# DATA FOR THIS EXERCISE
^^^^^^^^^^^^^^^^
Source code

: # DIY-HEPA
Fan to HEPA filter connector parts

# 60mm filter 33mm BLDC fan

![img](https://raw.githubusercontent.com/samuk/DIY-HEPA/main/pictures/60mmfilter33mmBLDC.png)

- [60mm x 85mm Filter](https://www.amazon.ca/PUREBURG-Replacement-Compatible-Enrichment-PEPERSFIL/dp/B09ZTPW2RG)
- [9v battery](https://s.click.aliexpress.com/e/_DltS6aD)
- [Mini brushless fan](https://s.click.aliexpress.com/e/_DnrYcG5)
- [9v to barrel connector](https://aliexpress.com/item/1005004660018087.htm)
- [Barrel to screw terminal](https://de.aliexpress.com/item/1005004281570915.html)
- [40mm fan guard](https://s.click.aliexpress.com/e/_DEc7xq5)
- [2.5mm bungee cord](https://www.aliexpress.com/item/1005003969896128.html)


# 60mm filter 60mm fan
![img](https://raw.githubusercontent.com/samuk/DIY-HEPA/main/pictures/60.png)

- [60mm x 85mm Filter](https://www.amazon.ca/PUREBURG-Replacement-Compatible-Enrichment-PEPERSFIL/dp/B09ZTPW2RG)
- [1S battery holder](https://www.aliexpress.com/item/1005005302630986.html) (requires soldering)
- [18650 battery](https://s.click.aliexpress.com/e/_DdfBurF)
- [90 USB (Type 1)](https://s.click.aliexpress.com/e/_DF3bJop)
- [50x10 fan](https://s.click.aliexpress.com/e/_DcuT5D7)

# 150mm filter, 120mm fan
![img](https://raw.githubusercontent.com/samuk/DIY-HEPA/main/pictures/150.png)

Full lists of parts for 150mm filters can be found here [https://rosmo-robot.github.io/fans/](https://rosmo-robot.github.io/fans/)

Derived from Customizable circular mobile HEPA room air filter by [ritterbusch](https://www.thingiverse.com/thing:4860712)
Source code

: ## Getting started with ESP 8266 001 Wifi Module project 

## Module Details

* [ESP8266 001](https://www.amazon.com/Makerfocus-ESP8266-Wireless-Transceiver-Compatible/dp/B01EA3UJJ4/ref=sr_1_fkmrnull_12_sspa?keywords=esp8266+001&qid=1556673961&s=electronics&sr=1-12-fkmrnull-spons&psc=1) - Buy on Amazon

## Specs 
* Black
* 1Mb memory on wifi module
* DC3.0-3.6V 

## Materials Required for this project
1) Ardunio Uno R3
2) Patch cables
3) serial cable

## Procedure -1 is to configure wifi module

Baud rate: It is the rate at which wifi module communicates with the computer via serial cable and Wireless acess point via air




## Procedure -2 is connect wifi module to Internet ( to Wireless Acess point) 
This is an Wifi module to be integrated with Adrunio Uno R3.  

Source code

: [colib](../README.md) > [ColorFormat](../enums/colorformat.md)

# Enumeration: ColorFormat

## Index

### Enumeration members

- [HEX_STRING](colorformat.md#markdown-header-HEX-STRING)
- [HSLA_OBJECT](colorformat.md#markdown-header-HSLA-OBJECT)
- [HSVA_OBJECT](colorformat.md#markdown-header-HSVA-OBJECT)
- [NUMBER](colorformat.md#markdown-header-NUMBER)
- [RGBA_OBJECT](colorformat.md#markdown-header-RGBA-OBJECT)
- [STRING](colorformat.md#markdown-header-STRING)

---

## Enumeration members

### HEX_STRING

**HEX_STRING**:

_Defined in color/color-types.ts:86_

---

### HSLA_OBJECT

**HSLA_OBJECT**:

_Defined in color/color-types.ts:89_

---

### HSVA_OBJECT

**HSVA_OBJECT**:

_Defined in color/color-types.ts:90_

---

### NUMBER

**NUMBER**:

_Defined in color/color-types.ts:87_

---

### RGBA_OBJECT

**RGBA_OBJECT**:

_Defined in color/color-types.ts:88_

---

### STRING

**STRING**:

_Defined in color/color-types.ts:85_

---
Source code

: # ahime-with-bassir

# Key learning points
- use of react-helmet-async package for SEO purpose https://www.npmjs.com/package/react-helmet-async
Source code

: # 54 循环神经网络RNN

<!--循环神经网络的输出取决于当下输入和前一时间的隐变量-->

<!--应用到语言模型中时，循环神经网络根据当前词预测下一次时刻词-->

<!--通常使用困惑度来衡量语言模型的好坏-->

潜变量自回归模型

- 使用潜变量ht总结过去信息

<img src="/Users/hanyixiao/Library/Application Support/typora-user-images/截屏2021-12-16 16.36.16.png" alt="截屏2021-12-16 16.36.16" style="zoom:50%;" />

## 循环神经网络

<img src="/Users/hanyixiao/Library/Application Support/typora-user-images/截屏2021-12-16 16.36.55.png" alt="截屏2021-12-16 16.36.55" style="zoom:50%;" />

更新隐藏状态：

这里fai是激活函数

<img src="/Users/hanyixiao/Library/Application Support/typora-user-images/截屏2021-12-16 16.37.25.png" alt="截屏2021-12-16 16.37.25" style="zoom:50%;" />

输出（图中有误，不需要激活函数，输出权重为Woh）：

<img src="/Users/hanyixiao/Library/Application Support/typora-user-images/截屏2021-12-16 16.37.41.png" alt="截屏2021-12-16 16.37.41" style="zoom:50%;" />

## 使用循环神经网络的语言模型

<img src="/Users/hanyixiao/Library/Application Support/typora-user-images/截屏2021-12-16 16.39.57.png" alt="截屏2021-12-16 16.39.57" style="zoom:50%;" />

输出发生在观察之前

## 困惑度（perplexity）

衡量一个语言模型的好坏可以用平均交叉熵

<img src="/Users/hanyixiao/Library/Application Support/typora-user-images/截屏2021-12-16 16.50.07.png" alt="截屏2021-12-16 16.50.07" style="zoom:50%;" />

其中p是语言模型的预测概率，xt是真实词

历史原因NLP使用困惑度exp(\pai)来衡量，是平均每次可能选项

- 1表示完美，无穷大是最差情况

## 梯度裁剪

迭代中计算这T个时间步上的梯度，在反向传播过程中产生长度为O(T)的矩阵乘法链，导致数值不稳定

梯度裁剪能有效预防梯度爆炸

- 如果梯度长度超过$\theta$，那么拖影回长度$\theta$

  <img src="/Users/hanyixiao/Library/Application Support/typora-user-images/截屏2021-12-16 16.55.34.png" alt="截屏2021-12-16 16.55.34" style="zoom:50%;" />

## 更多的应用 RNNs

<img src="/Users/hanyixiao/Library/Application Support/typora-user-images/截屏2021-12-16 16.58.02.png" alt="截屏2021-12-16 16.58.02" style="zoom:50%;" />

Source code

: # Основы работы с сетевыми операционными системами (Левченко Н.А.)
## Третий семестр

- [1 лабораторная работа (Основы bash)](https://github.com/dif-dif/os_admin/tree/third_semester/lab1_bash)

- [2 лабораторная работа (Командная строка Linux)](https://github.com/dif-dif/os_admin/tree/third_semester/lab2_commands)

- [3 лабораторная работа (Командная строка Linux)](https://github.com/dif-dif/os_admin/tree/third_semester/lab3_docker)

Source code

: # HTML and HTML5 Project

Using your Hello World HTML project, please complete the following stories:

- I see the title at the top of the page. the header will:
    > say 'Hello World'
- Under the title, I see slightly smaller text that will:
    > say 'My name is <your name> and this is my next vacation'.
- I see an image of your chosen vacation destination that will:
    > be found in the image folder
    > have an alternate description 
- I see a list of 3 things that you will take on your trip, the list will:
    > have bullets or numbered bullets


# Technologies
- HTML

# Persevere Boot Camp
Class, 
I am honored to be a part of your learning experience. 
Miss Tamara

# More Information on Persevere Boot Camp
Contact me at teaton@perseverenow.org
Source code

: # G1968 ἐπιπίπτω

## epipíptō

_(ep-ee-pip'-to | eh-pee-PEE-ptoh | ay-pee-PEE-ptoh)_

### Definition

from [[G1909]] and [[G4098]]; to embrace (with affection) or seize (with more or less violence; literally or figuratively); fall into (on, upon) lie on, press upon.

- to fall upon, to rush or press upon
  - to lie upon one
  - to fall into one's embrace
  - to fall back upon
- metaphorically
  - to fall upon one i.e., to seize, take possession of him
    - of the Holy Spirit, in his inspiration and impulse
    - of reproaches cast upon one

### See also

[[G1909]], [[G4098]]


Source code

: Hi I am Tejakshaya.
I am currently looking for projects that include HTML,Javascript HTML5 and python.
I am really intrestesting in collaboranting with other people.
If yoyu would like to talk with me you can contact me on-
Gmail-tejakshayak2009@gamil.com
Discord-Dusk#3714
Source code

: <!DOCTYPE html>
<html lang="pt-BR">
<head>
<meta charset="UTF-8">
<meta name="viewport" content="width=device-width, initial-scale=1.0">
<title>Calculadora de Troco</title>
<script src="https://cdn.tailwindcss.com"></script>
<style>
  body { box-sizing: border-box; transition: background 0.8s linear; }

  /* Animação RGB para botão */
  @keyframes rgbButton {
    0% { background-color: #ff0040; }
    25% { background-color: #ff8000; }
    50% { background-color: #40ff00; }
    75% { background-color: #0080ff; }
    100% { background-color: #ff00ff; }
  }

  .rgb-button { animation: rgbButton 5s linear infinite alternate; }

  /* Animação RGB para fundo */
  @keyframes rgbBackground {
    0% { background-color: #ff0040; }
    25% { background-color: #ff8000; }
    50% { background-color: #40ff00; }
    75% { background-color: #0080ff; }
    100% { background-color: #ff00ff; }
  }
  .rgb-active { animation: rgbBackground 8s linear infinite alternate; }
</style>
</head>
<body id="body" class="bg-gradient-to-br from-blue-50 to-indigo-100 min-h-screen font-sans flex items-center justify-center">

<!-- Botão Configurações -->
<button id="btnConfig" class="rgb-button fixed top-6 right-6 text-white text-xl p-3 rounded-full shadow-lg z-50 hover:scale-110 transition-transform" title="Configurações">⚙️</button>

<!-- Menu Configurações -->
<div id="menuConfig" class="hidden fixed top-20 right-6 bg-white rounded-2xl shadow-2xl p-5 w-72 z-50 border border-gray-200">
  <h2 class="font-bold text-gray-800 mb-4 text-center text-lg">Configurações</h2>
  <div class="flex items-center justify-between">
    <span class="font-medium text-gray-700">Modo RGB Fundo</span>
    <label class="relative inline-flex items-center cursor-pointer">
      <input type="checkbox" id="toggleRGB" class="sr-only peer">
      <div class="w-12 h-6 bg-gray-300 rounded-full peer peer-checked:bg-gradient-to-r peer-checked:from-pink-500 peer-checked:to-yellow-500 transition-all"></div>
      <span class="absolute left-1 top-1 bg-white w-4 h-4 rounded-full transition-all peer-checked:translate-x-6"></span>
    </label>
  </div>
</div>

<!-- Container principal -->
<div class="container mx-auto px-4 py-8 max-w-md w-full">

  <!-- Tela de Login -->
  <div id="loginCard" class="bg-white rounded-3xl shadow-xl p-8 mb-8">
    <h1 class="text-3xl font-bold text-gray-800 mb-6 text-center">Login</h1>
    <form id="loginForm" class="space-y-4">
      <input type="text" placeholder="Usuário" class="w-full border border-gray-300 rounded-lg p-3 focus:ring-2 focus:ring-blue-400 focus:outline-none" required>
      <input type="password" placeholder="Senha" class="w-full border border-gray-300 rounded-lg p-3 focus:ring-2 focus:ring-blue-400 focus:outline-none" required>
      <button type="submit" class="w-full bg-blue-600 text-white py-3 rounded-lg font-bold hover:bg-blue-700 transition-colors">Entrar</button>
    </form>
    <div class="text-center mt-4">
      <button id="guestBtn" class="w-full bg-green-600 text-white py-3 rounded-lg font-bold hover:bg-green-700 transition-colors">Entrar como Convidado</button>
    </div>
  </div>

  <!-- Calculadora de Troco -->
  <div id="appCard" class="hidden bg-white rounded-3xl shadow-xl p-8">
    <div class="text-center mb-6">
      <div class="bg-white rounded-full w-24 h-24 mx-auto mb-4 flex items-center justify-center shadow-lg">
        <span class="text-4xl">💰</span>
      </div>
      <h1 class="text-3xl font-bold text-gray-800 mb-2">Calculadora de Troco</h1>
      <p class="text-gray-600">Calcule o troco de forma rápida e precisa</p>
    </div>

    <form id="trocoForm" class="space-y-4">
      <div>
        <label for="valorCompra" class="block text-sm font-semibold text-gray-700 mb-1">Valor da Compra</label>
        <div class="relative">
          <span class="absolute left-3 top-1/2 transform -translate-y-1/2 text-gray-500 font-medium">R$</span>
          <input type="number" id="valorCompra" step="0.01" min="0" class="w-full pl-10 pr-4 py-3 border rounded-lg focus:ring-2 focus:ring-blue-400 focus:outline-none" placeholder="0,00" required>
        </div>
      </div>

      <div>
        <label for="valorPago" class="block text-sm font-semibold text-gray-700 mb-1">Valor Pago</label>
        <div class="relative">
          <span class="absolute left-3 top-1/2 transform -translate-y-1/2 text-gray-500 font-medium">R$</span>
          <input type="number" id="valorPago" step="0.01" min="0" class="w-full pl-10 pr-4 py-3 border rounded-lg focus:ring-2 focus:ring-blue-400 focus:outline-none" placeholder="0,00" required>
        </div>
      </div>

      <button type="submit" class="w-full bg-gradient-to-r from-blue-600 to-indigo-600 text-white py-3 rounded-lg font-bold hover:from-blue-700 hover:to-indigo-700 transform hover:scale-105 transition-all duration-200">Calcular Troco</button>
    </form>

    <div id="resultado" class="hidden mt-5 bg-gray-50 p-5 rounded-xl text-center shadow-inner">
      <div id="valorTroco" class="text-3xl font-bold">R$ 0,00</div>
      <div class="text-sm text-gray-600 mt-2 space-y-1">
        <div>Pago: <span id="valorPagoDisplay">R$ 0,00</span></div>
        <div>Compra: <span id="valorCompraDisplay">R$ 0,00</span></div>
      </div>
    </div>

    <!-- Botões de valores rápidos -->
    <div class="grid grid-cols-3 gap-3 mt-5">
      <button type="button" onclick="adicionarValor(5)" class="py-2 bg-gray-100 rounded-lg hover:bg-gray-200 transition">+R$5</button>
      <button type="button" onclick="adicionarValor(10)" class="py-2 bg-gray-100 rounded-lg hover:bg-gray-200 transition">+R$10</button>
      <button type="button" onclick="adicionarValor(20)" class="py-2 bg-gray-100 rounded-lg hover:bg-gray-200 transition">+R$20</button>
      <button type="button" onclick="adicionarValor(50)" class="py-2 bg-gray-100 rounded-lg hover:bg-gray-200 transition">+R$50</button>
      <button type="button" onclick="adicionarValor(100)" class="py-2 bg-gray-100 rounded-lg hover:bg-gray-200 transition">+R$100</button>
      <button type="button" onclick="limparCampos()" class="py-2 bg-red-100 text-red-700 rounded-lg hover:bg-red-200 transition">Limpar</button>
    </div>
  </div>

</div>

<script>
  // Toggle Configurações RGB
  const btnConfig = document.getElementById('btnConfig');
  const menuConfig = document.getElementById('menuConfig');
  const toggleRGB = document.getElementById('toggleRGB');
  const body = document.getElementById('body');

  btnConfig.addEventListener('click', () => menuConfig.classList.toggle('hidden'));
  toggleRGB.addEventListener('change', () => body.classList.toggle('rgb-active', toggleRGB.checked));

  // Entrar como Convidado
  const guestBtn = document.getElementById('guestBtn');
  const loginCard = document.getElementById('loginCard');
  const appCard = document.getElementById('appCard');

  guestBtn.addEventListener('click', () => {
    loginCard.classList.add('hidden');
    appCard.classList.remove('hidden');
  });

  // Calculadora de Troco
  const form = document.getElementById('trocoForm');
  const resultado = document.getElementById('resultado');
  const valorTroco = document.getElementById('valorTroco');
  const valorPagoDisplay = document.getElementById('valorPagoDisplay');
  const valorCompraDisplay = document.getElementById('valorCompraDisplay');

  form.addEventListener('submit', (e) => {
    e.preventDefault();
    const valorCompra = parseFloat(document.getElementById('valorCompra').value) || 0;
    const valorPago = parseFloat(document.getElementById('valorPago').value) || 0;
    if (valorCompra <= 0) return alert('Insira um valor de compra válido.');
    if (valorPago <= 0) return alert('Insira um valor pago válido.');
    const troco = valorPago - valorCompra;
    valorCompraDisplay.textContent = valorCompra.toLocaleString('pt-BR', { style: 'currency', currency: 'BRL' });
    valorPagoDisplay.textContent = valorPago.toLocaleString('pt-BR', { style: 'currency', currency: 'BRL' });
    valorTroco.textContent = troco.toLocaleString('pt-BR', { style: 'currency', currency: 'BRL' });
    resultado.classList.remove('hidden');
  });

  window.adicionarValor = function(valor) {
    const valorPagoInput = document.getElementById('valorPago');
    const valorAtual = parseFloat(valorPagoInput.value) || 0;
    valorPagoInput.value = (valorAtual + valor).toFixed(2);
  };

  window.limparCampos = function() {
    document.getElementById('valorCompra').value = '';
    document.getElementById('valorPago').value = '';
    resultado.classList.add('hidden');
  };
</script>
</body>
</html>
^^^^^^^^^^^^^^^^
# TASK TO CARRY OUT
Your answer must be the lines from the one containing "const valorAtual = parseFloat(valorPagoInput.value)" to the last line of the entries, repeated exactly and with nothing else.

# OUTPUT
    const valorAtual = parseFloat(valorPagoInput.value) || 0;
    valorPagoInput.value = (valorAtual + valor).toFixed(2);
  };

  window.limparCampos = function() {
    document.getElementById('valorCompra').value = '';
    document.getElementById('valorPago').value = '';
    resultado.classList.add('hidden');
  };
</script>
</body>
</html>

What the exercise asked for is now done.